[Goal of the exercise]: Omit all pictures. Reproduce exactly the lines from the first line of the records below through the line with "Crowdin Inline Editor](./crowdin.png)".
══ Records provided ══
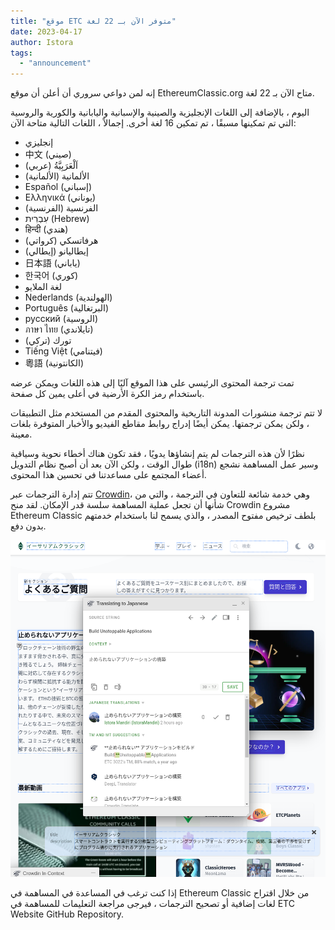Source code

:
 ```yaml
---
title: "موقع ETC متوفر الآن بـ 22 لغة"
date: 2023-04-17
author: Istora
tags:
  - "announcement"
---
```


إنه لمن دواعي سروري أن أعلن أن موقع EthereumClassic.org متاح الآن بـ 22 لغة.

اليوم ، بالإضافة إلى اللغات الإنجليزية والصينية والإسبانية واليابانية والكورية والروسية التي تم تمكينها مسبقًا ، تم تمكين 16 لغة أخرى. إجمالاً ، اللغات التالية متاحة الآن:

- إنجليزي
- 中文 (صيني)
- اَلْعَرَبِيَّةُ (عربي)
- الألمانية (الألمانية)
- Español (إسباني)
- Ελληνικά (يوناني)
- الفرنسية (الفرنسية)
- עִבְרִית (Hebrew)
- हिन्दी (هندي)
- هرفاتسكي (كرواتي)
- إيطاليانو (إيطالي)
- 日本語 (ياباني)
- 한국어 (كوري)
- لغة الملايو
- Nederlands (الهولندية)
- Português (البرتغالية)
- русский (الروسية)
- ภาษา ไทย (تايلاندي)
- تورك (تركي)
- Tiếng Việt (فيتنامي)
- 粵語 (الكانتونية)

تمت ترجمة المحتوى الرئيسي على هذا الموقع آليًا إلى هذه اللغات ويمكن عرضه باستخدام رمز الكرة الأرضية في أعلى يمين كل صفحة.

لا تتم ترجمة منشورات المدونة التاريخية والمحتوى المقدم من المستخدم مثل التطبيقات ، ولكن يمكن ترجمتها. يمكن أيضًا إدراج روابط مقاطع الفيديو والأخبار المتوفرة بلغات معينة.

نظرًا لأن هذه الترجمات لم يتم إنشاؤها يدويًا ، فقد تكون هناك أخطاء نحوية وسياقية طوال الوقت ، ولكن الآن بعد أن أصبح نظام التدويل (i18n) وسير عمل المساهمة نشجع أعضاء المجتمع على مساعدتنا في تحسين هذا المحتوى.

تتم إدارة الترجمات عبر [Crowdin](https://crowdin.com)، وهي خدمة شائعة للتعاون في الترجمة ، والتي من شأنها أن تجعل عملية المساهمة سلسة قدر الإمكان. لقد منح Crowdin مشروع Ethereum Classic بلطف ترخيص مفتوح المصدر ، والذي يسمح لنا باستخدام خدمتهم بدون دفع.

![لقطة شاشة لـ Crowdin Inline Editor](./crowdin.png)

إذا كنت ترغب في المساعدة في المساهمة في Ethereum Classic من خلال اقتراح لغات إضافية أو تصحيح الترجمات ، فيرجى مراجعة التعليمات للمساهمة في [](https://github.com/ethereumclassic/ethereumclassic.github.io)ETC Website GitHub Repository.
═══
[Response area]:
Source code

:
 ```yaml
---
title: "موقع ETC متوفر الآن بـ 22 لغة"
date: 2023-04-17
author: Istora
tags:
  - "announcement"
---
```


إنه لمن دواعي سروري أن أعلن أن موقع EthereumClassic.org متاح الآن بـ 22 لغة.

اليوم ، بالإضافة إلى اللغات الإنجليزية والصينية والإسبانية واليابانية والكورية والروسية التي تم تمكينها مسبقًا ، تم تمكين 16 لغة أخرى. إجمالاً ، اللغات التالية متاحة الآن:

- إنجليزي
- 中文 (صيني)
- اَلْعَرَبِيَّةُ (عربي)
- الألمانية (الألمانية)
- Español (إسباني)
- Ελληνικά (يوناني)
- الفرنسية (الفرنسية)
- עִבְרִית (Hebrew)
- हिन्दी (هندي)
- هرفاتسكي (كرواتي)
- إيطاليانو (إيطالي)
- 日本語 (ياباني)
- 한국어 (كوري)
- لغة الملايو
- Nederlands (الهولندية)
- Português (البرتغالية)
- русский (الروسية)
- ภาษา ไทย (تايلاندي)
- تورك (تركي)
- Tiếng Việt (فيتنامي)
- 粵語 (الكانتونية)

تمت ترجمة المحتوى الرئيسي على هذا الموقع آليًا إلى هذه اللغات ويمكن عرضه باستخدام رمز الكرة الأرضية في أعلى يمين كل صفحة.

لا تتم ترجمة منشورات المدونة التاريخية والمحتوى المقدم من المستخدم مثل التطبيقات ، ولكن يمكن ترجمتها. يمكن أيضًا إدراج روابط مقاطع الفيديو والأخبار المتوفرة بلغات معينة.

نظرًا لأن هذه الترجمات لم يتم إنشاؤها يدويًا ، فقد تكون هناك أخطاء نحوية وسياقية طوال الوقت ، ولكن الآن بعد أن أصبح نظام التدويل (i18n) وسير عمل المساهمة نشجع أعضاء المجتمع على مساعدتنا في تحسين هذا المحتوى.

تتم إدارة الترجمات عبر [Crowdin](https://crowdin.com)، وهي خدمة شائعة للتعاون في الترجمة ، والتي من شأنها أن تجعل عملية المساهمة سلسة قدر الإمكان. لقد منح Crowdin مشروع Ethereum Classic بلطف ترخيص مفتوح المصدر ، والذي يسمح لنا باستخدام خدمتهم بدون دفع.

![لقطة شاشة لـ Crowdin Inline Editor](./crowdin.png)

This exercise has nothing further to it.